Okay , she told herself, I am not going to try to get your attention . But just when she had given up, and no longer hoped to have that man for her very own, out of the blue Kliwon plucked a rose and gave it to her. Alamanda’s love once again ran wild.

“Sunday morning we are going to the beach,” the man said. “If you would like to join us, I’ll wait for you behind the barn.”

He didn’t even wait for her answer, just headed toward the group of workers to get a cigarette. Alamanda went home, placed the rose in a glass on the table, and left it there for days, even after the flower grew withered and rotten.

That Sunday morning she was not sure whether she should join the man on the outing or not. A war raged in her heart; her ego as a conqueror said that she had to play a little hard to get, but the other part of herself, which had been burned by the flame of love, ordered her to go because if she didn’t the day would pass without her seeing the man at all. Her legs walked weakly toward the field behind the mushroom barn, and there she saw the man pumping a bike tire. She approached and asked where were the others.

“It’s just going to be us two,” replied Kliwon without turning to look at her.

“I don’t want to go if no one else is going,” said Alamanda.

“Well if that’s how you feel, I’ll go alone.”

Damn it, said Alamanda to herself, and by the time Kliwon was finished with his tire pump, the girl was sitting on the back of the bike, as if the hands of the devil had sat her down there. Comrade Kliwon didn’t say anything, just climbed onto the saddle, and together they headed to the beach.

As it turned out, that day was a very beautiful day for Alamanda. The man helped her relive all her pleasant memories from early childhood. First, like two little kids, they sat in the sand, building temples as high as they could. After those temples got knocked over by the waves, they had a competition to catch the dandelion fuzz that floated over the sand blown by the wind, and then they caught sea snails and had a little race where they each cheered for their own snail, and then tired of all that they threw themselves into the sea and swam joyfully. Lying on the wet sand as the ocean water swirled all around her, looking up at the sky turning pink, Alamanda wished the day would never end, but stretch out in an eternal dusk spent with the most handsome man in the world.

Comrade Kliwon then invited her to climb onto a boat that was docked in the sand. “It’s okay,” he said, “this boat belongs to a friend,” and plus he could steer a boat through any tempest, no matter how fierce. In the belly of the boat there were a number of fishing rods and small fish to be used as bait. “Looks like we are ready to go fishing,” said Comrade Kliwon. So they coasted toward the open sea that bright Sunday, without Alamanda realizing that they would not return home by nightfall. Comrade Kliwon steered the boat far from the beach, until they couldn’t see any land, and there was only the ocean in the shape of a perfect circle all around them. Getting nervous, Alamanda asked, “Where are we?”

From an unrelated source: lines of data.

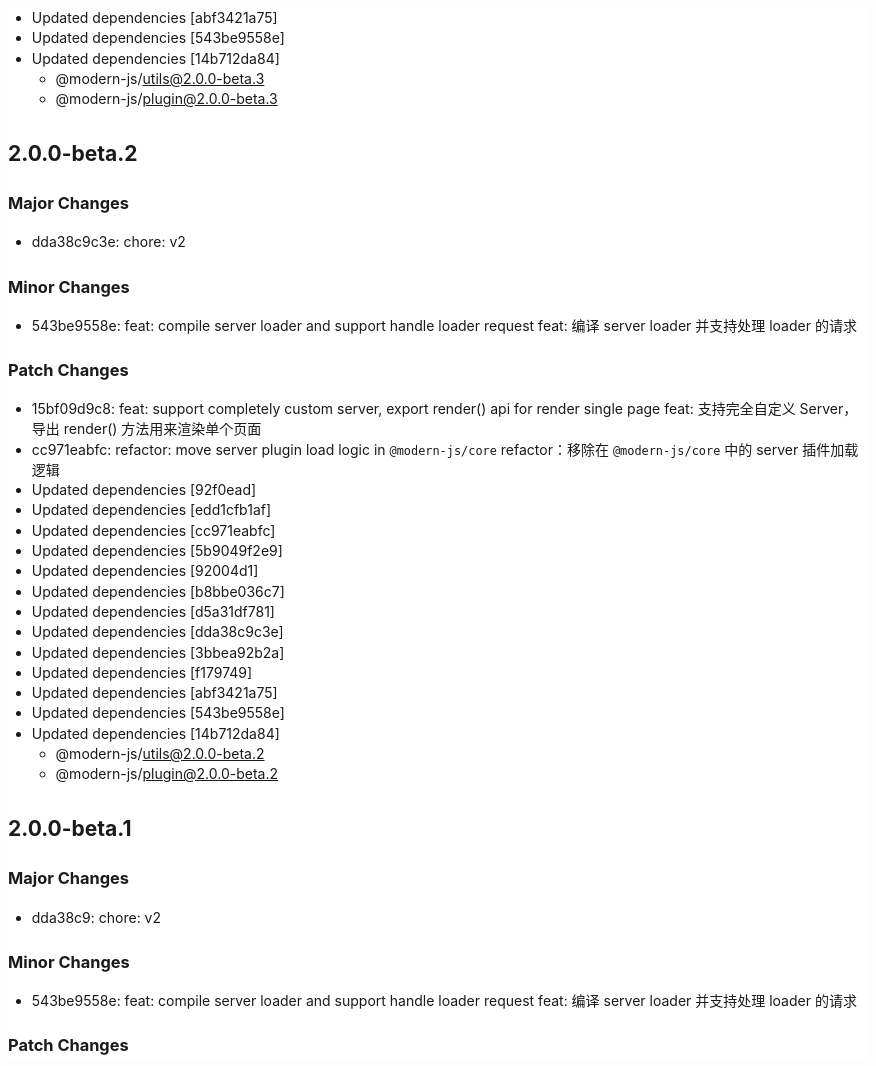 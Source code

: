 - Updated dependencies [abf3421a75]
- Updated dependencies [543be9558e]
- Updated dependencies [14b712da84]
  - @modern-js/utils@2.0.0-beta.3
  - @modern-js/plugin@2.0.0-beta.3

## 2.0.0-beta.2

### Major Changes

- dda38c9c3e: chore: v2

### Minor Changes

- 543be9558e: feat: compile server loader and support handle loader request
  feat: 编译 server loader 并支持处理 loader 的请求

### Patch Changes

- 15bf09d9c8: feat: support completely custom server, export render() api for render single page
  feat: 支持完全自定义 Server，导出 render() 方法用来渲染单个页面
- cc971eabfc: refactor: move server plugin load logic in `@modern-js/core`
  refactor：移除在 `@modern-js/core` 中的 server 插件加载逻辑
- Updated dependencies [92f0ead]
- Updated dependencies [edd1cfb1af]
- Updated dependencies [cc971eabfc]
- Updated dependencies [5b9049f2e9]
- Updated dependencies [92004d1]
- Updated dependencies [b8bbe036c7]
- Updated dependencies [d5a31df781]
- Updated dependencies [dda38c9c3e]
- Updated dependencies [3bbea92b2a]
- Updated dependencies [f179749]
- Updated dependencies [abf3421a75]
- Updated dependencies [543be9558e]
- Updated dependencies [14b712da84]
  - @modern-js/utils@2.0.0-beta.2
  - @modern-js/plugin@2.0.0-beta.2

## 2.0.0-beta.1

### Major Changes

- dda38c9: chore: v2

### Minor Changes

- 543be9558e: feat: compile server loader and support handle loader request
  feat: 编译 server loader 并支持处理 loader 的请求

### Patch Changes
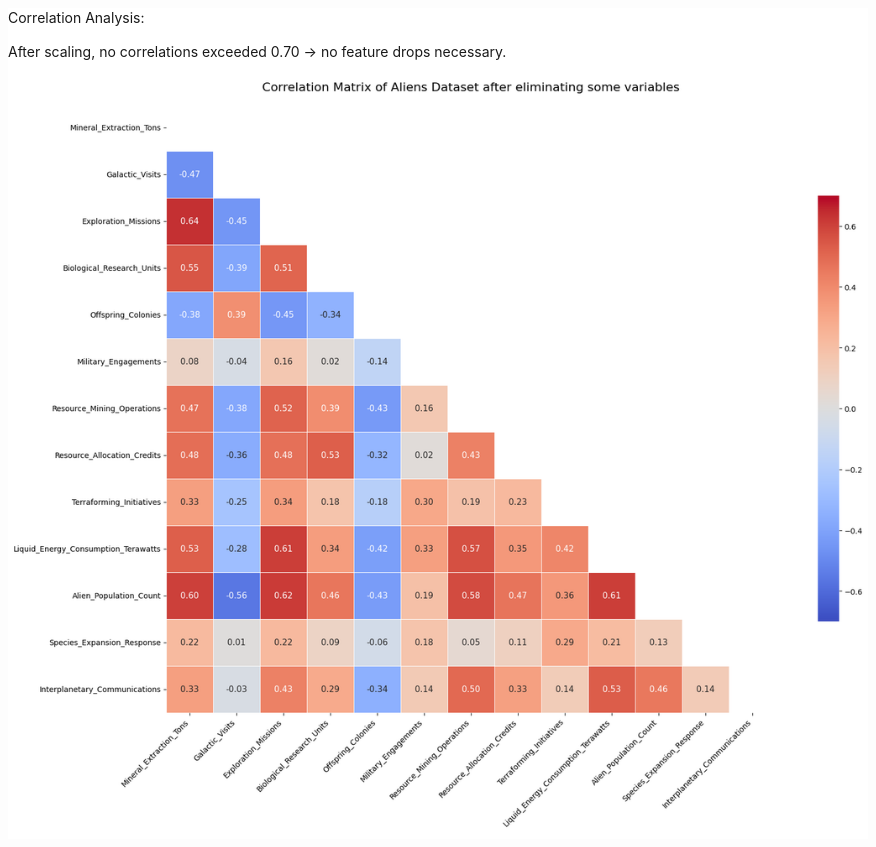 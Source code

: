 Correlation Analysis:

After scaling, no correlations exceeded 0.70 → no feature drops necessary.

![Correlation_Matrix](images/Correlation_Matrix.png)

“A place where a man kidnapped a girl that he loved, many many years ago,” replied Kliwon.

After that enigmatic statement, Comrade Kliwon lay down peacefully on a cross board, looking up at some seagulls flying in the blue sky. As the time passed Alamanda, who was not used to being in the middle of the ocean, began to shiver from the cold. Her clothes were still wet from their recent swim. Comrade Kliwon told her to take her clothes off and dry them on the roof of the boat, as long as there was still some sun left, because they were going to be at sea for a long time.